Pura new wave, quella degli inizi.
Siamo negli anni 80, Reagan è al potere con il suo “edonismo”, e il mondo attraversa un momento di assurda cecità. L’imperialismo nazionalista americano torna alle vette impensabili appena pochi anni prima, il mondo occidentale è preda del consumismo più sfrenato, i movimenti ideologici giovanili e proletari degli anni 70 sono solo un ricordo.
Quando ascoltai Doot doot la prima volta, ho visto il futuro. La sintesi FM (la yamaha Dx) era ancora da venire, tutti i suoni erano concepiti con i vecchi analogici con gli oscillatori ad onda.
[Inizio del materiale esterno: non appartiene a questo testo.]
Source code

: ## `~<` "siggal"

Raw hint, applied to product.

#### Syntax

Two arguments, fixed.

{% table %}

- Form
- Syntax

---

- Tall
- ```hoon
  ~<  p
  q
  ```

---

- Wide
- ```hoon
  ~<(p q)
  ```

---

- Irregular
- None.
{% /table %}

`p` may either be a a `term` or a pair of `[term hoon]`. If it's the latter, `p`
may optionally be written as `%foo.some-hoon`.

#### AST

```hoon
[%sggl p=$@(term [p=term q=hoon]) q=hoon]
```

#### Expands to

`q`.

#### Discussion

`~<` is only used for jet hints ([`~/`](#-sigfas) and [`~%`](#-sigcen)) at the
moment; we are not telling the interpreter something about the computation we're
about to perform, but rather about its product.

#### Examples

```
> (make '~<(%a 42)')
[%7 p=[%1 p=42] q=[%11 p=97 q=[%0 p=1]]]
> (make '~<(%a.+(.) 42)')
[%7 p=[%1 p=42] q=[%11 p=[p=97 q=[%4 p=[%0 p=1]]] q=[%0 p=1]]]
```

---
All’epoca c’era il fair light, la prima forma di sintesi generata da un vero e proprio PC, che pagavi fino a 150 milioni di lire, gli americani con il moog, il Kurzweil, e la scuola della solidissima sintesi nordeuropea (la tedesca PPG wave) , quasi completamente ignorata dal mercato a favore dei colossi giapponesi, korg, yamaha, roland.
Ma rendevano benissimo l’idea.
Per quanto banale, nel contenuto, forse rispecchiando proprio la crisi dei valori del periodo, doot doot è sicuramente una pietra miliare, nella musica elettronica, passata completamente inosservata.
Da ascoltare anche I New Music, molto più radicali nelle loro scelte, mentre “provano” i primi campionatori in Warp.